Structural breaks and quantile regression have recently been active research areas in econometrics. Over the last fifteen years, growing attention has been paid to estimating and testing for multiple structural changes with unknown change points in both theoretical and applied research. Also, estimation and inference for quantile regression have received increasing attention. In this dissertation, I make further theoretical contributions in these areas and present empirical applications.;In chapter one, I address the issue of testing for common breaks across or within equations. The null hypothesis the chapter focuses on is that some subsets of parameters share one or more common break dates, with the break dates in the system asymptotically distinct so that each regime is separated by some positive fraction of the sample size.
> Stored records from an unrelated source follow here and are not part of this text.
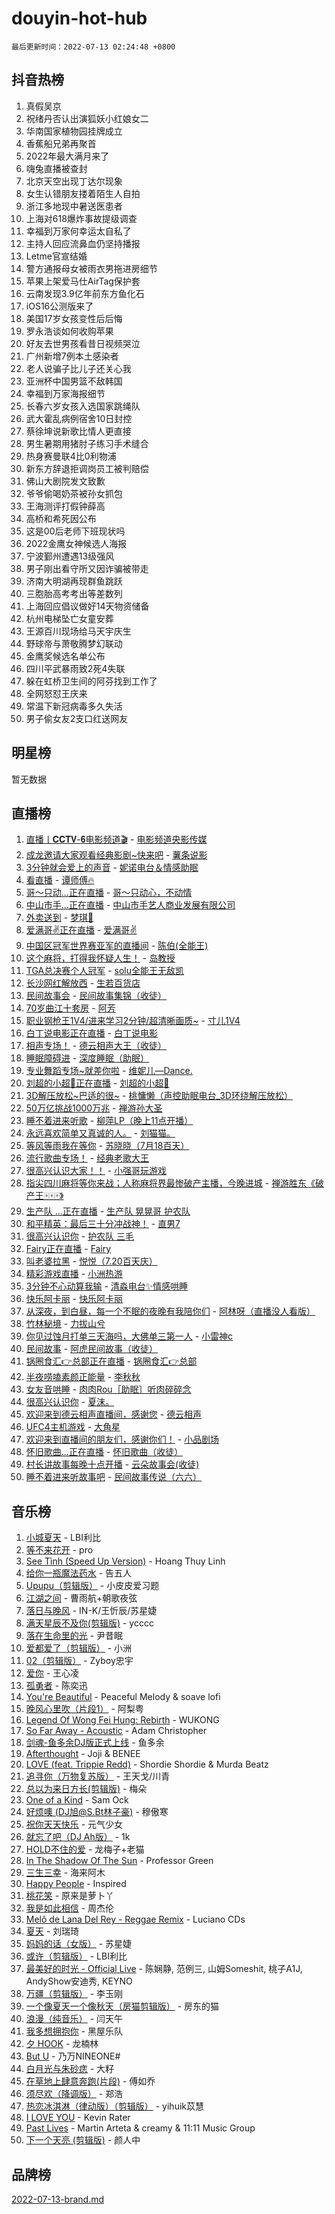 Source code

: # douyin-hot-hub

`最后更新时间：2022-07-13 02:24:48 +0800`

## 抖音热榜

1. 真假吴京
1. 祝绪丹否认出演狐妖小红娘女二
1. 华南国家植物园挂牌成立
1. 香蕉船兄弟再聚首
1. 2022年最大满月来了
1. 嗨兔直播被查封
1. 北京天空出现丁达尔现象
1. 女生认错朋友搂着陌生人自拍
1. 浙江多地现中暑送医患者
1. 上海对618爆炸事故提级调查
1. 幸福到万家何幸运太自私了
1. 主持人回应流鼻血仍坚持播报
1. Letme官宣结婚
1. 警方通报母女被雨衣男拖进房细节
1. 苹果上架爱马仕AirTag保护套
1. 云南发现3.9亿年前东方鱼化石
1. iOS16公测版来了
1. 美国17岁女孩变性后后悔
1. 罗永浩谈如何收购苹果
1. 好友去世男孩看昔日视频哭泣
1. 广州新增7例本土感染者
1. 老人说骗子比儿子还关心我
1. 亚洲杯中国男篮不敌韩国
1. 幸福到万家海报细节
1. 长春六岁女孩入选国家跳绳队
1. 武大霍乱病例宿舍10日封控
1. 蔡徐坤说新歌比情人更直接
1. 男生暑期用猪肘子练习手术缝合
1. 热身赛曼联4比0利物浦
1. 新东方辞退拒调岗员工被判赔偿
1. 佛山大剧院发文致歉
1. 爷爷偷喝奶茶被孙女抓包
1. 王海测评打假钟薛高
1. 高桥和希死因公布
1. 这是00后老师下班现状吗
1. 2022金鹰女神候选人海报
1. 宁波鄞州遭遇13级强风
1. 男子刚出看守所又因诈骗被带走
1. 济南大明湖再现群鱼跳跃
1. 三胞胎高考考出等差数列
1. 上海回应倡议做好14天物资储备
1. 杭州电梯坠亡女童安葬
1. 王源百川现场给马天宇庆生
1. 野球帝与萧敬腾梦幻联动
1. 金鹰奖候选名单公布
1. 四川平武暴雨致2死4失联
1. 躲在虹桥卫生间的阿芬找到工作了
1. 全网怒怼王庆来
1. 常温下新冠病毒多久失活
1. 男子偷女友2支口红送网友

## 明星榜

暂无数据

## 直播榜

1. [直播丨𝐂𝐂𝐓𝐕-𝟔电影频道🎬](https://webcast.amemv.com/webcast/reflow/7119364491066149646) - [电影频道央影传媒](https://www.iesdouyin.com/share/user/85577870861?sec_uid=MS4wLjABAAAARiWcPkW0K_OOSbKFxWpGbHlFtF8G5Zvv6xf9JaADMpI)
1. [成龙邀请大家观看经典影剧~快来吧](https://webcast.amemv.com/webcast/reflow/7119535945665219358) - [薯条说影](https://www.iesdouyin.com/share/user/562547301029272?sec_uid=MS4wLjABAAAAyDUpICXXvkA785JSZ6kSX1MJEI9z9BxP-AR3qOfsHRk)
1. [3分钟就会爱上的声音](https://webcast.amemv.com/webcast/reflow/7119536069791451940) - [妮诺电台＆情感助眠](https://www.iesdouyin.com/share/user/68498851636?sec_uid=MS4wLjABAAAARcp-BkJjfCioOtSc3SuDyW8oI4wPKrlkpkDp7aQE4AE)
1. [看直播](https://webcast.amemv.com/webcast/reflow/7119546424831871784) - [谭师傅🔥](https://www.iesdouyin.com/share/user/97107242624?sec_uid=MS4wLjABAAAAYzEtIsGe5_iy0lgukc2Nl78yFgaC5qiKQ6LumaHOasc)
1. [哥～只动...正在直播](https://webcast.amemv.com/webcast/reflow/7119529918085597986) - [哥～只动心，不动情](https://www.iesdouyin.com/share/user/4121430623782335?sec_uid=MS4wLjABAAAAzxyV_knAh_1_pdSdrQeXT_p7crvqEbBJ9ANSL3OSYgHWuYZV-I3XL5H80QLdZuRG)
1. [中山市手...正在直播](https://webcast.amemv.com/webcast/reflow/7119545890250951436) - [中山市手艺人商业发展有限公司](https://www.iesdouyin.com/share/user/2199456543945543?sec_uid=MS4wLjABAAAAmMmSr7kt7F1BXKLNxgLNhtggky9TSO_iNkaAUIqhTPhqGhyvolBQ5dLJlgTaDtI9)
1. [外卖送到](https://webcast.amemv.com/webcast/reflow/7119517271130671902) - [梦琪🎤](https://www.iesdouyin.com/share/user/3136256489033611?sec_uid=MS4wLjABAAAAyOcTYnC0NtQnKM3d_zZfHhPX8cAKvyGp_2ERVbVvTuUSF-90NkIp40TJW_yo80r8)
1. [爱满哥✌️正在直播](https://webcast.amemv.com/webcast/reflow/7119532192539233031) - [爱满哥✌️](https://www.iesdouyin.com/share/user/107714623379?sec_uid=MS4wLjABAAAAXdh8U8-epqnFc2ss4Rel11I2ZBZSP062oeY45DSwFNU)
1. [中国区冠军世界赛亚军的直播间](https://webcast.amemv.com/webcast/reflow/7119501298436754207) - [陈伯(全能王)](https://www.iesdouyin.com/share/user/111620236679?sec_uid=MS4wLjABAAAAe6cnO6wkp9c-onOKNWD2sv-x4e61H4HHbRqNWgyZUD0)
1. [这个麻将，打得我怀疑人生！](https://webcast.amemv.com/webcast/reflow/7119500889098193672) - [岛教授](https://www.iesdouyin.com/share/user/106665740595?sec_uid=MS4wLjABAAAAbu6hL_KsQANCj-ltiHtEQl6RAIWc7Hx1wK0O2V6l3qo)
1. [TGA总决赛个人冠军](https://webcast.amemv.com/webcast/reflow/7119513692516977422) - [solu全能王无敌凯](https://www.iesdouyin.com/share/user/104667924616?sec_uid=MS4wLjABAAAAluKOv4CWxqKwBVq8dZKPsPLhCNHo688EF3B5WgOaiy8)
1. [长沙网红解放西](https://webcast.amemv.com/webcast/reflow/7119547705069275919) - [生若百货店](https://www.iesdouyin.com/share/user/1447371497286032?sec_uid=MS4wLjABAAAAZMoUpuRSv1OedmORCfTI730JqLf-PDSeROhCGbVFS4nFoj-yPoyrVjlvgjkak-BC)
1. [民间故事会](https://webcast.amemv.com/webcast/reflow/7119500636043168542) - [民间故事集锦（收徒）](https://www.iesdouyin.com/share/user/3536496463712491?sec_uid=MS4wLjABAAAAWkoQYfGmpb5czZ4HEBP9_sEKrIqn_4g1UUf6kZCTY_XH2hXUAH-gHXJSbcezCGla)
1. [70岁曲江十套房](https://webcast.amemv.com/webcast/reflow/7119551938114489099) - [阿芳](https://www.iesdouyin.com/share/user/102467746992?sec_uid=MS4wLjABAAAArC6XSqsIFMw6iKdso9knGHdvqdJCA4rqgViAfHC1vSQ)
1. [职业钢枪王1V4/进来学习2分钟/超清晰画质~](https://webcast.amemv.com/webcast/reflow/7119548537653807880) - [寸儿1V4](https://www.iesdouyin.com/share/user/2560127808576524?sec_uid=MS4wLjABAAAAGjewpAE3o0eg1isrm99v0gTyRCz2WvsEA7Ip0Zysi44Uf-g_tvbGoKweh7uCpT5r)
1. [白丁说电影正在直播](https://webcast.amemv.com/webcast/reflow/7119546168589306655) - [白丁说电影](https://www.iesdouyin.com/share/user/64422673371?sec_uid=MS4wLjABAAAAx1y-0msBx1k2pkQ16u3Vm2fYC09VnuliG3oeCJjiU9w)
1. [相声专场！](https://webcast.amemv.com/webcast/reflow/7119193984144050975) - [德云相声大王（收徒）](https://www.iesdouyin.com/share/user/2203878377133927?sec_uid=MS4wLjABAAAA2j0f9WjxcelqU2BrIKSWATtfoqYGOXkgde4wYk20T7V_cEE8ttKpauZNPhusVfd4)
1. [睡眠障碍进](https://webcast.amemv.com/webcast/reflow/7119486795248388877) - [深度睡眠（助眠）](https://www.iesdouyin.com/share/user/62173046985?sec_uid=MS4wLjABAAAAB2aXbIPn8VXn-UfL1pOoyOE3013rbdkld9jv_3W7oIw)
1. [专业舞蹈专场~就差你啦](https://webcast.amemv.com/webcast/reflow/7119523149225528094) - [维妮儿—Dance.](https://www.iesdouyin.com/share/user/3065855252638702?sec_uid=MS4wLjABAAAA0OcvGjB4VvDGgikn3f8wvpjsaDZSwN3SbK1VqWvmyu2IEA9jH6gKIQ-5RbxV7GfU)
1. [刘超的小超💯正在直播](https://webcast.amemv.com/webcast/reflow/7119520335715748642) - [刘超的小超💯](https://www.iesdouyin.com/share/user/102106852984?sec_uid=MS4wLjABAAAAqqlnchZtggAL51ZiJIMtBc2YWSNE9dVqX4pjV_iDRnc)
1. [3D解压放松~巴适的很~](https://webcast.amemv.com/webcast/reflow/7119488979216452365) - [桃慵懒（声控助眠电台_3D环绕解压放松）](https://www.iesdouyin.com/share/user/4380869517123647?sec_uid=MS4wLjABAAAABScTQ9DoAdD3LgB0sV6XQtFv_fksmQYNFkbYFlvVdHkEgG-wfWFpV1Kk2y98tWW3)
1. [50万亿挑战1000万兆](https://webcast.amemv.com/webcast/reflow/7119515079548095268) - [禅游孙大圣](https://www.iesdouyin.com/share/user/1486954520390827?sec_uid=MS4wLjABAAAA7O_v4CNPW1qWG-pr0IPPj92_9pYNKZWic5KtP51CfEv6gVYJhf6ovRyu2bxSsAIJ)
1. [睡不着进来听歌](https://webcast.amemv.com/webcast/reflow/7119527302651824910) - [柳萍LP（晚上11点开播）](https://www.iesdouyin.com/share/user/72915411541?sec_uid=MS4wLjABAAAAGZk7DAg3DOj4E59u87WOBlROHvw4g1F1ZuwCfeVZO_o)
1. [永远喜欢简单又真诚的人。](https://webcast.amemv.com/webcast/reflow/7119528875763321637) - [刘猫猫。](https://www.iesdouyin.com/share/user/726120257566199?sec_uid=MS4wLjABAAAAv12nmtkjY7ay1b2_SUTYtnYn0ZBUVIWRFp7VxCNKRnU)
1. [等风等雨我在等你](https://webcast.amemv.com/webcast/reflow/7119523515434617633) - [苏晓晓（7月18百天）](https://www.iesdouyin.com/share/user/655740640953968?sec_uid=MS4wLjABAAAA5l0xm-32M705U9ksvPMo_1npf9lK7uYjvmuCk7BiIgs)
1. [流行歌曲专场！](https://webcast.amemv.com/webcast/reflow/7119520264517602061) - [经典老歌大王](https://www.iesdouyin.com/share/user/4473268017306366?sec_uid=MS4wLjABAAAA74Fn3EpEfC5wmn_xTLuxV0s-ShVpXvFH74qS4sA7ecVS2o11cMN-1ulcI8YkWxcH)
1. [很高兴认识大家！！](https://webcast.amemv.com/webcast/reflow/7119462070936357639) - [小强哥玩游戏](https://www.iesdouyin.com/share/user/3263802454313348?sec_uid=MS4wLjABAAAAuuQJvrnGTvu6uVqSCJgGW5GtsZmkY_22ZELhurh4TyV93BbJ4ZB17dVLJSaLmgrx)
1. [指尖四川麻将等你来战；人称麻将界最惨破产主播，今晚进城](https://webcast.amemv.com/webcast/reflow/7119485482198649608) - [禅游胜东《破产王🀄️🀄️🀄️》](https://www.iesdouyin.com/share/user/103618935182?sec_uid=MS4wLjABAAAAqrROzjPYQJquulKN_XBkYEuZ_P_cIhMWcptBzcKBRmI)
1. [生产队 ...正在直播](https://webcast.amemv.com/webcast/reflow/7119509690221398815) - [生产队 晃晃哥 护农队](https://www.iesdouyin.com/share/user/1538957124835262?sec_uid=MS4wLjABAAAA61chnoa_EfBkmmtyLMZyINYGziOXOl7p0Cozypqurcpyz9EI1hKnm-m0W-aILqn7)
1. [和平精英：最后三十分冲战神！](https://webcast.amemv.com/webcast/reflow/7119441182278650638) - [直男7](https://www.iesdouyin.com/share/user/85338965511?sec_uid=MS4wLjABAAAAU0kY9kDEYxAnrctB_LG2qoQfvAFfOTMwur4_q_cEnQI)
1. [很高兴认识你](https://webcast.amemv.com/webcast/reflow/7119544944809020193) - [护农队    三毛](https://www.iesdouyin.com/share/user/2858350291976845?sec_uid=MS4wLjABAAAAVg_EtAcIguKBKfGRlgQailVOdF8zLJvFI_yGcHRHNOuGzzxb3FcxPfDc2XaWihIb)
1. [Fairy正在直播](https://webcast.amemv.com/webcast/reflow/7119547830640954153) - [Fairy](https://www.iesdouyin.com/share/user/100816292037?sec_uid=MS4wLjABAAAAPC51LTc9s8PqgBmdvSHmvEEHxDga9mrxrxZGrPFP2Tg)
1. [叫老婆拉黑](https://webcast.amemv.com/webcast/reflow/7119524329766898473) - [悦悦（7.20百天庆）](https://www.iesdouyin.com/share/user/1012021745169887?sec_uid=MS4wLjABAAAA_zQRP-X_Eec0uBxyzMa7hipE4Pce7nrc4xqC0AC2yykOMxEyim82RVtP7u2XlkLV)
1. [精彩游戏直播](https://webcast.amemv.com/webcast/reflow/7119539613873490724) - [小洲热游](https://www.iesdouyin.com/share/user/97368796298?sec_uid=MS4wLjABAAAADLfWobdQSwpEyy4BwNTrl8qtaSuGkaRLPUNi8aGCfjs)
1. [3分钟不心动算我输](https://webcast.amemv.com/webcast/reflow/7119531683331721997) - [清淼电台✨情感哄睡](https://www.iesdouyin.com/share/user/72621557460?sec_uid=MS4wLjABAAAA50sLRs2uKLDXgMuJ7f2eKxBhyS6eQ1tgdzSfLLbFK_c)
1. [快乐阿卡丽](https://webcast.amemv.com/webcast/reflow/7119500299456449288) - [快乐阿卡丽](https://www.iesdouyin.com/share/user/1081517096567611?sec_uid=MS4wLjABAAAACwqwxwoONRHpjRAS3DyXZTr62-ifi0s_UWcl9qmhcQmcanB2xt3vBOtvvxnyb3D_)
1. [从深夜，到白昼，每一个不眠的夜晚有我陪你们](https://webcast.amemv.com/webcast/reflow/7119518574128925471) - [阿林呀（直播没人看版）](https://www.iesdouyin.com/share/user/111505836616?sec_uid=MS4wLjABAAAAtuIkND1dZOts_P6wT-VDTgbCs7Xa5lBVoirNQAb74oI)
1. [竹林秘境](https://webcast.amemv.com/webcast/reflow/7119550059531782946) - [力拔山兮](https://www.iesdouyin.com/share/user/96665220893?sec_uid=MS4wLjABAAAAxFG9WID2jyAnOEnRdcwbdzM0asI7YSzZPclpfmc8CVw)
1. [你见过蚀月打单三天海吗，大佛单三第一人](https://webcast.amemv.com/webcast/reflow/7119362528479578916) - [小雷神c](https://www.iesdouyin.com/share/user/77009873288?sec_uid=MS4wLjABAAAAS14wrvJ_caM39ijZqQR6YjQFcNsGXjbeb8xr4PBiyBk)
1. [民间故事](https://webcast.amemv.com/webcast/reflow/7119491978223504164) - [阿虎民间故事（收徒）](https://www.iesdouyin.com/share/user/3852322173113469?sec_uid=MS4wLjABAAAA33DAXaCVFBDkgU4ho_F9QenR0y-48BIkxfu7msCABfIlZarTfVI1ZZ9xYA49By4u)
1. [锅圈食汇👉总部正在直播](https://webcast.amemv.com/webcast/reflow/7119486790960597793) - [锅圈食汇👉总部](https://www.iesdouyin.com/share/user/2339389264402989?sec_uid=MS4wLjABAAAAbxQQh8fvuYGmGlFAjOXxEZ2CMhJ2mfzY3OwMArVhVYcAuTXhIxdckRriEdzHMW3a)
1. [半夜唠嗑素颜正能量](https://webcast.amemv.com/webcast/reflow/7119547631612857118) - [李秋秋](https://www.iesdouyin.com/share/user/694539957320519?sec_uid=MS4wLjABAAAAYoyVAw7XaLz-DDIy-foKXnoYZVyoBtk7Xo2oRn5-IMs)
1. [女友音哄睡](https://webcast.amemv.com/webcast/reflow/7119539509150124807) - [肉肉Rou［助眠］听肉碎碎念](https://www.iesdouyin.com/share/user/1293439469630590?sec_uid=MS4wLjABAAAAWqi3PzlXGtcxpJUiGaXww_QkbgatKtqZDGuvk_U-FS45pd5a1MLpsRE_xbvs81Pp)
1. [很高兴认识你](https://webcast.amemv.com/webcast/reflow/7119531546440567589) - [夏沫。](https://www.iesdouyin.com/share/user/63343851932?sec_uid=MS4wLjABAAAAdDnYp-2r6rCJjOD9yRQxpTAlkPW2whRE7ukLTDhcG1o)
1. [欢迎来到德云相声直播间，感谢您](https://webcast.amemv.com/webcast/reflow/7119533716862520072) - [德云相声](https://www.iesdouyin.com/share/user/954794659025614?sec_uid=MS4wLjABAAAAfSugtMaL2WMypmgVNxBgeKkvWREafzXz_rK1GMoq9QU)
1. [UFC4主机游戏](https://webcast.amemv.com/webcast/reflow/7118361805290146596) - [大角星](https://www.iesdouyin.com/share/user/88351533816?sec_uid=MS4wLjABAAAAQm8J1BuH6fQbnpthbJeKZFIkh2YOEuKGOF7R5r5U9mM)
1. [欢迎来到直播间的朋友们，感谢你们！](https://webcast.amemv.com/webcast/reflow/7119431741961440036) - [小品剧场](https://www.iesdouyin.com/share/user/3976253604903455?sec_uid=MS4wLjABAAAAzUbDrDwqNauswqhCb2QZMzizsYZLqYkYxdyrZnHITYqPEqfA0BpdsFnp3w-BPwT5)
1. [怀旧歌曲...正在直播](https://webcast.amemv.com/webcast/reflow/7119530964368902920) - [怀旧歌曲（收徒）](https://www.iesdouyin.com/share/user/3452919781797728?sec_uid=MS4wLjABAAAA0pCiM6fg1X92M4kju3Bn_Owr6Cx-4tJl9usoJQSP7pwhti2EMiLxtJipDiVG0lit)
1. [村长讲故事每晚十点开播](https://webcast.amemv.com/webcast/reflow/7119500212321684231) - [云朵故事会(收徒)](https://www.iesdouyin.com/share/user/1469365817443183?sec_uid=MS4wLjABAAAAfAR1bQKfjTe6lMB7w5Mi8F0L2x6sXbJ-wLutvncTLagqGYaJTsnWSyfbAPp8Cy1W)
1. [睡不着进来听故事吧](https://webcast.amemv.com/webcast/reflow/7119467123650726692) - [民间故事传说（六六）](https://www.iesdouyin.com/share/user/97989100635?sec_uid=MS4wLjABAAAAkI4x2wKJGeLpXu_VNA738DA_CfG6YxuyEFh3tRueu5w)

## 音乐榜

1. [小城夏天]() - LBI利比
1. [等不来花开]() - pro
1. [See Tình (Speed Up Version)](https://sf3-cdn-tos.douyinstatic.com/obj/tos-cn-ve-2774/301481e082f64064adeb6285740d54eb) - Hoang Thuy Linh
1. [给你一瓶魔法药水](https://sf6-cdn-tos.douyinstatic.com/obj/tos-cn-ve-2774/7feb593ee8de4da69c1370c49d58b610) - 告五人
1. [Upupu（剪辑版）](https://sf6-cdn-tos.douyinstatic.com/obj/tos-cn-ve-2774/f05adf8a32ec4a9290c3215caa938174) - 小皮皮爱习题
1. [江湖之间]() - 曹雨航+朝歌夜弦
1. [落日与晚风](https://sf6-cdn-tos.douyinstatic.com/obj/tos-cn-ve-2774/c0df4d955e5e4cda94db402d63b71b53) - IN-K/王忻辰/苏星婕
1. [满天星辰不及你(剪辑版)](https://sf6-cdn-tos.douyinstatic.com/obj/tos-cn-ve-2774/3ce8247b98cd4d9c9f6c054899259a87) - ycccc
1. [落在生命里的光](https://sf3-cdn-tos.douyinstatic.com/obj/tos-cn-ve-2774/6a3ac5299a304a0babc779305d06ec09) - 尹昔眠
1. [爱都爱了（剪辑版）](https://sf6-cdn-tos.douyinstatic.com/obj/tos-cn-ve-2774/ea838a8eccd2486f8d7aa26551f04225) - 小洲
1. [02（剪辑版）]() - Zyboy忠宇
1. [爱你](https://sf6-cdn-tos.douyinstatic.com/obj/tos-cn-ve-2774/738d8b240f1e4519b44cf31c84e02e24) - 王心凌
1. [孤勇者]() - 陈奕迅
1. [You're Beautiful](https://sf3-cdn-tos.douyinstatic.com/obj/tos-cn-ve-2774/956433a3bed543cc83d1cb4d719d7580) - Peaceful Melody & soave lofi
1. [晚风心里吹（片段1）](https://sf6-cdn-tos.douyinstatic.com/obj/tos-cn-ve-2774/504672ab830c472fa6a5870195b458a9) - 阿梨粤
1. [Legend Of Wong Fei Hung: Rebirth](https://sf3-cdn-tos.douyinstatic.com/obj/tos-cn-ve-2774/f5904756b8d74a12af94fe544a8f5d9c) - WUKONG
1. [So Far Away - Acoustic](https://sf3-cdn-tos.douyinstatic.com/obj/tos-cn-ve-2774/61ae1d10dc344d839cc414e60fbc1cd7) - Adam Christopher
1. [剑魂-鱼多余DJ版正式上线]() - 鱼多余
1. [Afterthought](https://sf6-cdn-tos.douyinstatic.com/obj/tos-cn-ve-2774/5b832cdf45494148ba3c17fc04eec659) - Joji & BENEE
1. [LOVE (feat. Trippie Redd)](https://sf6-cdn-tos.douyinstatic.com/obj/tos-cn-ve-2774/ef24f2a301734ccebd5a4822849eabef) - Shordie Shordie & Murda Beatz
1. [追寻你（万物复苏版）](https://sf6-cdn-tos.douyinstatic.com/obj/tos-cn-ve-2774/cfb22ccf85784f2f83bcefe9ad675822) - 王天戈/川青
1. [总以为来日方长(剪辑版)]() - 梅朵
1. [One of a Kind](https://sf6-cdn-tos.douyinstatic.com/obj/tos-cn-ve-2774/0a47d1d2ff5d47ccb42b56567de4456f) - Sam Ock
1. [好烦噢 (DJ旭@S.Bt林子豪)]() - 穆傲寒
1. [祝你天天快乐](https://sf6-cdn-tos.douyinstatic.com/obj/tos-cn-ve-2774/4175373976c54caeb3260806d566d827) - 元气少女
1. [就忘了吧（DJ Ah版）]() - 1k
1. [HOLD不住的爱]() - 龙梅子+老猫
1. [In The Shadow Of The Sun]() - Professor Green
1. [三生三幸]() - 海来阿木
1. [Happy People]() - Inspired
1. [桃花笑](https://sf6-cdn-tos.douyinstatic.com/obj/tos-cn-ve-2774/8fd173995a3d41a3bdf21cfad17477e7) - 原来是萝卜丫
1. [我是如此相信]() - 周杰伦
1. [Melô de Lana Del Rey - Reggae Remix](https://sf6-cdn-tos.douyinstatic.com/obj/tos-cn-ve-2774/8ee0eb2f5e704f54a7bf3dc9d3253032) - Luciano CDs
1. [夏天]() - 刘瑞琦
1. [妈妈的话（女版）]() - 苏星婕
1. [或许（剪辑版）](https://sf3-cdn-tos.douyinstatic.com/obj/tos-cn-ve-2774/9f28eadc95fd446ea33d23555c7f02ed) - LBI利比
1. [最美好的时光 - Official Live]() - 陈娴静, 范例三, 山姆Someshit, 桃子A1J, AndyShow安迪秀, KEYNO
1. [万疆（剪辑版）](https://sf6-cdn-tos.douyinstatic.com/obj/tos-cn-ve-2774/59f5b22062174b639df7640423f84460) - 李玉刚
1. [一个像夏天一个像秋天（房猫剪辑版）](https://sf3-cdn-tos.douyinstatic.com/obj/tos-cn-ve-2774/a5a649d88ef0437b918efc8be7005a59) - 房东的猫
1. [浪漫（纯音乐）](https://sf3-cdn-tos.douyinstatic.com/obj/tos-cn-ve-2774/b9c50a027cb64cbbb33a8eb5afce567e) - 闫天午
1. [我多想拥抱你](https://sf3-cdn-tos.douyinstatic.com/obj/tos-cn-ve-2774/601276524daf4768a0fdde770c5b2e63) - 黑屋乐队
1. [夕 HOOK](https://sf6-cdn-tos.douyinstatic.com/obj/tos-cn-ve-2774/e4e3663065e34ff28df73363b030f1c7) - 龙楠林
1. [But U](https://sf3-cdn-tos.douyinstatic.com/obj/tos-cn-ve-2774/c9b24e803abb480a87dd1768e2eb1da3) - 乃万NINEONE#
1. [白月光与朱砂痣]() - 大籽
1. [在草地上肆意奔跑(片段)](https://sf6-cdn-tos.douyinstatic.com/obj/tos-cn-ve-2774/53a701c9c2fa45a0b21bb0c91aa90880) - 傅如乔
1. [须尽欢（降调版）]() - 郑浩
1. [热恋冰淇淋（律动版）（剪辑版）](https://sf6-cdn-tos.douyinstatic.com/obj/tos-cn-ve-2774/f1d2a591fa43439b995217ebd60b28d8) - yihuik苡慧
1. [I LOVE YOU](https://sf6-cdn-tos.douyinstatic.com/obj/tos-cn-ve-2774/405c4cbe02ed4ee6ab6e84be1907f54f) - Kevin Rater
1. [Past Lives](https://sf6-cdn-tos.douyinstatic.com/obj/tos-cn-ve-2774/e75cfe0f1fa54d25951fc9e1411226aa) - Martin Arteta & creamy & 11:11 Music Group
1. [下一个天亮 (剪辑版)](https://sf3-cdn-tos.douyinstatic.com/obj/tos-cn-ve-2774/8c306cce80bf46c6ad2cfd1400d231a2) - 颜人中

## 品牌榜

[2022-07-13-brand.md](2022-07-13-brand.md)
Under the alternative hypothesis, the break dates are not the same and also need not be separated by a positive fraction of the sample size. The test considered is the quasi-likelihood ratio test assuming normal errors, though, as usual, the limit distribution of the test remains valid with non-normal errors.;In chapter two, I consider the estimation of multiple structural changes occurring at unknown dates in one or multiple quantiles. The analysis covers time series models as well as models with both time series and cross-sectional observations. The estimates are obtained by minimizing the check function over permissible break dates. The limiting distributions are derived under mild conditions. The paper also discusses a procedure to estimate the number of changes as well as two empirical applications.;In chapter three, I propose a nonparametric estimation method for conditional quantile functions when these functions contain multiple discontinuities at unknown locations but are otherwise smooth. Estimators of the jump locations and sizes are based on comparisons of one-sided local linear quantile estimators. This method captures the change in the whole conditional distribution under a flexible functional form assumption. The proposed jump location estimator avoids a mis-specification problem while maintaining the parametric convergence rate. I provide the limiting distribution of the discontinuous jump locations and their sizes.